Apple juice is brown. I’d expect a naturally colured and flavoured lolly to be brown. Wouldn’t you?
It’s simply for clarity. Green apples, brown chocolate. Hence “blue raspberry”.
slight hijack…
Color is a strong motivator for all kinds of emotional responses. I read an article several years ago about a consumer test of liquid dishwashing soap. Identical bottles of hand dishwashing liquid were given to several testers and the insinuation was that they were different brands to be tested for quality. The red soap was overwhelmingly considered too harsh, the blue one didn’t clean very well, and the green one was juuuuusst right.
Candy canes aren’t red, they’re white with red stripes. I’ve sucked on enough of them as a kid to know the red stripes don’t go all the way though them. Aside from those red-and-white mints you often find in restaurants, all other peppermint-flavored candies I can think of (such as Lifesavers and Tic Tacs) are all white.
Just click on the link in the address bar and have it reload.
Starlight Mints and their generic counterparts are the most popular and prevalent mints in the US, along with candy canes. There is definitely an association with the color red and peppermint flavor. Even British mints like Altoids, while they are white, come in a red tin. Notice the red flower on the drawing of the mint plant.
GIS peppermint ice cream, peppermint candy, peppermints, peppermint cake - the predominant color is overwhelmingly red - most people seem to make this connection. Though white is also a strongly associated color for peppermints.
Oddly enough when it comes to peppermint gum the color choice seems to change to blue.
You know, I sucked on a lot of candy canes in my life, and not until now did it occur to me the flavor was peppermint. :smack: Stupid color.

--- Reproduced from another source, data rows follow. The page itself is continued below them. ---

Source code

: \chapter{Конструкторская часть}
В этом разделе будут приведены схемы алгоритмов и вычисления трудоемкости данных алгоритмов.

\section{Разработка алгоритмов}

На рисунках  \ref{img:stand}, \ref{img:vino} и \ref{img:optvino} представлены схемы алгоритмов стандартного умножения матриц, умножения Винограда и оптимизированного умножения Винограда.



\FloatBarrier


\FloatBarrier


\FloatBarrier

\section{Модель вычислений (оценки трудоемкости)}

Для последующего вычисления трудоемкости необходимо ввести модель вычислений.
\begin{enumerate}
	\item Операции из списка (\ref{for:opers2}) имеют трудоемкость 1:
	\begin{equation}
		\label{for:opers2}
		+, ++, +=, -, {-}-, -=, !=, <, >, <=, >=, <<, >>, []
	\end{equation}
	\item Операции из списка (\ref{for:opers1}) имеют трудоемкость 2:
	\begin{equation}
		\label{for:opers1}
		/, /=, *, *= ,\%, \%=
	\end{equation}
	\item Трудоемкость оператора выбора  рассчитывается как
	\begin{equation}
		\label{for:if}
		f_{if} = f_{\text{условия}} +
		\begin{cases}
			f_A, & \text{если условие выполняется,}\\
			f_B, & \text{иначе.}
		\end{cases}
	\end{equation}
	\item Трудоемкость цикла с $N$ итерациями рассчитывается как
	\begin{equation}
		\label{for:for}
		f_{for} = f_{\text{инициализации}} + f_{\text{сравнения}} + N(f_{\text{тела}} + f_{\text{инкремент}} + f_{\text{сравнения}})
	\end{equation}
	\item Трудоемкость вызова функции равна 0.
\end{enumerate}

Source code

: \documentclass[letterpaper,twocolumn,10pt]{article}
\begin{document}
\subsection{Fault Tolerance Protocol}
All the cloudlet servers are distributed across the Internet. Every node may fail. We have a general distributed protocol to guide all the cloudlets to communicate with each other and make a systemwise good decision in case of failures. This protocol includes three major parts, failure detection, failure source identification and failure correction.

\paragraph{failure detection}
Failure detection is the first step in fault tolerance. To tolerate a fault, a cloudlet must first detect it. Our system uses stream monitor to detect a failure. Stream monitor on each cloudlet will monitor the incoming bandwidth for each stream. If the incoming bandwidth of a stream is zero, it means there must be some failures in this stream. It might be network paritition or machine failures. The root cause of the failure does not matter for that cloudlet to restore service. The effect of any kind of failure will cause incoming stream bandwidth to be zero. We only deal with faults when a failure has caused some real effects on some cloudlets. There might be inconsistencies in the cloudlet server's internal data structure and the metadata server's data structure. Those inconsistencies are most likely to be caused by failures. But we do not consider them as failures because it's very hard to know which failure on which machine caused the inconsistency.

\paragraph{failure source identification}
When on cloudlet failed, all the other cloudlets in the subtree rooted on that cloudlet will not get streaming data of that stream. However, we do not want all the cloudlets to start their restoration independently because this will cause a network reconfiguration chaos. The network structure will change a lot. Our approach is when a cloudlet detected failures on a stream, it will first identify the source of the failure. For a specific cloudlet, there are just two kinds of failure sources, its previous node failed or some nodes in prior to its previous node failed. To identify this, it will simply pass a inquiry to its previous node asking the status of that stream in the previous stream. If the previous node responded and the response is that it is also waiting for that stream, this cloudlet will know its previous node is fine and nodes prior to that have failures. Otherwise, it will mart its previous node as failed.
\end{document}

Maybe your tongue is color blind, or it just needs glasses?
CMC fnord!
For as long as I can remember certain colours have pretty well always been associated with certain flavours:
Red: Cinnamon or cherry (usually a darker red for cinnamon if there could be confusion within the same brand)
Blue: Peppermint (on the packaging; white for the gum or candy itself)
Cyan: Wintergreen (or wintermint)
Green: Spearmint (or green and white)
Purple: Grape
Orange: Orange
Yellow: Lemon
And so on.
Often some colours are reused if they are packaged within a particular context. A bag or package of something expected to be assorted fruit flavours will use red for cherry, blue for raspberry, green for apple, etc.
Most of the time things are associated with a particular colour because that’s the colour of the thing it’s supposed to taste like. Sometimes it is an association of perceived temperature: White or blue for cool/minty, red for hot/spicy. Other times (as with bubble gum) it’s just because it’s a colour not associated with something else.
I think that’s the reason for raspberry becoming associated with blue. Cherry and strawberry are more popular fruit flavors and red was overused.